A l’initiative de la Commission nationale pour la promotion du bilinguisme et du multiculturalisme, experts, acteurs politiques et de la société civile réfléchissent depuis hier à Yaoundé.

Etape supérieure dans la nouvelle campagne de communication contre le discours de haine et la xénophobie au Cameroun. Un colloque sur ces maux se tient depuis hier à Yaoundé. L’initiative est menée par la Commission nationale pour la promotion du bilinguisme et du multiculturalisme (CNPBM). Elle est placée sous la très haute autorité du président de la République, Paul Biya. Les travaux de ces assises ont été ouverts par le président de la CNPBM, Peter Mafany Musonge. 
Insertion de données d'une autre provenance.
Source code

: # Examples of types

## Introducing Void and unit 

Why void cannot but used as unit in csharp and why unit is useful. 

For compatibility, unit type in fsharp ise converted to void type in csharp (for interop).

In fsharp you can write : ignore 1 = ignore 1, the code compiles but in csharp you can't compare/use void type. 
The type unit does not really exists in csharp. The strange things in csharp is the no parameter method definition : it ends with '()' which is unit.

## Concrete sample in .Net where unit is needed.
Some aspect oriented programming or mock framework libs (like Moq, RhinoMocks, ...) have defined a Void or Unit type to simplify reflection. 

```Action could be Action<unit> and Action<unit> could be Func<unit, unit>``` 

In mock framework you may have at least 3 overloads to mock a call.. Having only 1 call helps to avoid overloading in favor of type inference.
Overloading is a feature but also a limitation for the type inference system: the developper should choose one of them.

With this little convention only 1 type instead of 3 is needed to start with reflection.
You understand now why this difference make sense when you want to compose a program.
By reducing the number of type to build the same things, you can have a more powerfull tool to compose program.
Les six thèmes qui meubleront les échanges ont été conçus autour du discours de haine et de la xénophobie. Les experts, représentants des formations politiques, hommes et femmes de médias et autres membres de la société civile plancheront notamment sur les obstacles que représentent ces fléaux dans l’édification de la nation et la cohésion sociale. Les participants à ces assises vont aussi répertorier les causes et les manifestations du vocabulaire discriminant dans les médias. Les discours de haine et le problème anglophone comme défis à une coexistence paisible au Cameroun, ou la codification pénale de l’interdiction de la haine et de la xénophobie, sont d’autres aspects à analyser au cours de ces travaux. Face à la complexité et la dangerosité de ces maux, le colloque ambitionne de proposer une définition largement acceptable des deux phénomènes, d’examiner l’arsenal d’instruments internationaux, régionaux et nationaux qui sont en vigueur pour combattre ces phénomènes. En outre, il sera question d’identifier les tenants du discours de haine et de propos xénophobes, les canaux de propagation et les domaines de prédilection. Ceci dans le but de concevoir des stratégies adaptées, préventives et curatives pour lutter à court, moyen et long termes contre ce fléau. 
Dans son discours d’ouverture, Peter Mafany Musonge a souligné la recrudescence du discours de haine et la xénophobie dans la société camerounaise. « Omniprésents dans le domaine des communications numériques, ces phénomènes se manifestent de diverses manières. Ils mettent à mal l’unité et l’intégration nationale, le vivre-ensemble, la cohésion sociale et la stabilité de la nation », a déploré le président de la CNPBM. Par ailleurs, en plus d’être un obstacle à l’instauration d’une paix durable dans notre pays, ces gangrènes sont également des vecteurs du repli identitaire. Pour Peter Mafany Musonge, « ils contribuent en outre à instrumentaliser et à exacerber nos différences, alors que la beauté et la richesse de notre diversité doivent être le socle d’un Cameroun fort, stable et prospère ». Ce colloque, le deuxième du genre, s’achève ce jeudi.